### [Problem requirements]
If a line in the records contains the string "input", show that line.

□ □ □ □

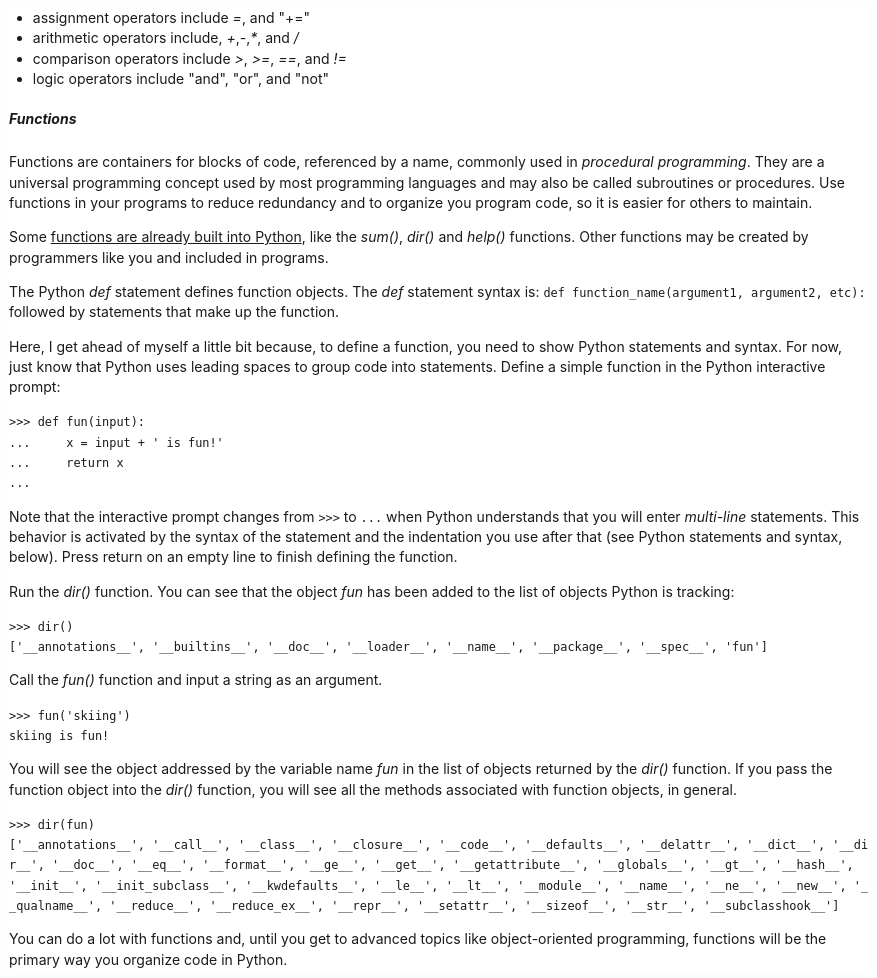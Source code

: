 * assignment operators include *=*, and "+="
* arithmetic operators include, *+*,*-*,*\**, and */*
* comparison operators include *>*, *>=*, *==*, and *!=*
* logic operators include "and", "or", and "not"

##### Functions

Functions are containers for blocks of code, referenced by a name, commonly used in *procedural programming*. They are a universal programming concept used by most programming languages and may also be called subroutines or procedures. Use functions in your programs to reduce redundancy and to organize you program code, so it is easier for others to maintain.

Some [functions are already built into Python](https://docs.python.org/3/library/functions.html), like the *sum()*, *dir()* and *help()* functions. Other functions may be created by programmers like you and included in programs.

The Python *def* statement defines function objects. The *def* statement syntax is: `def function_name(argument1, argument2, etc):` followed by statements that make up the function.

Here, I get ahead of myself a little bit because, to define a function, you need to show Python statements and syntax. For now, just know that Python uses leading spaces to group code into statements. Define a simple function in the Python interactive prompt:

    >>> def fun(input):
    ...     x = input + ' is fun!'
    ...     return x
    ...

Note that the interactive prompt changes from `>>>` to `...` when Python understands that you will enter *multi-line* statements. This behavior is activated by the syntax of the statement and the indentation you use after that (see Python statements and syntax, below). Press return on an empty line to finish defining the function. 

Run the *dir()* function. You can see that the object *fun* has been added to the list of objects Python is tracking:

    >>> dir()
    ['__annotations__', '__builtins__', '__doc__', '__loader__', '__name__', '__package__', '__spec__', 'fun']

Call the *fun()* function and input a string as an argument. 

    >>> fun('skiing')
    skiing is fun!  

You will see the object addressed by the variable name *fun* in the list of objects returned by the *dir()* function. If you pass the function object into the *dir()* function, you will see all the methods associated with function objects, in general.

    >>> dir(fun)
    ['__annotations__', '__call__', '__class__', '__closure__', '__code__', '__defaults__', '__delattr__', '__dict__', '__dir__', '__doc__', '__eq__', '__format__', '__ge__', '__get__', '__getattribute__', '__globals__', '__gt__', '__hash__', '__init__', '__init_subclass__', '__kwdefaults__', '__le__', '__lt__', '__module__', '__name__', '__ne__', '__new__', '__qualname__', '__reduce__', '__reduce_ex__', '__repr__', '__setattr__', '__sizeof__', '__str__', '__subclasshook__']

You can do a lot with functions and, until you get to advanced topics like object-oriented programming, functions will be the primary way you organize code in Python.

□ □ □ □

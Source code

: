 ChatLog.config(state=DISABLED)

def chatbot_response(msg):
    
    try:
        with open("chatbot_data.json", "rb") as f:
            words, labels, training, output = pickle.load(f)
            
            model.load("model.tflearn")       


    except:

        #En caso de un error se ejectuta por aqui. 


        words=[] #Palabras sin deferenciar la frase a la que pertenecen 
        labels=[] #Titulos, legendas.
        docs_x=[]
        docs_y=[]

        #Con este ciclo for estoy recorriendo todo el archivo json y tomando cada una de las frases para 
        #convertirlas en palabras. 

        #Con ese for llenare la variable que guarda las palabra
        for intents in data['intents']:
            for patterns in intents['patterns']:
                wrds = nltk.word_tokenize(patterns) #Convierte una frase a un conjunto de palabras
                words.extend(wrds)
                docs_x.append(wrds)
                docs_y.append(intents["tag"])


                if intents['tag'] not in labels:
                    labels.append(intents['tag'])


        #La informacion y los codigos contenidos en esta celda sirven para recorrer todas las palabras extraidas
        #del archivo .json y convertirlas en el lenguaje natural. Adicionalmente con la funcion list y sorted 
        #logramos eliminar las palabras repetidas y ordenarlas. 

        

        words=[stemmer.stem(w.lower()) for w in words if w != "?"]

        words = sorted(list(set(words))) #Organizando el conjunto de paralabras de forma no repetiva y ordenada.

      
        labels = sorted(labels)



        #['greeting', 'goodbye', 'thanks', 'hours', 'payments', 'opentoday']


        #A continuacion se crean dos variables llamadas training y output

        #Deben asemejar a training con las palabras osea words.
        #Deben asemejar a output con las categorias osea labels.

□ □ □ □

### [Exercise output]
    >>> def fun(input):
    ...     x = input + ' is fun!'
Call the *fun()* function and input a string as an argument. 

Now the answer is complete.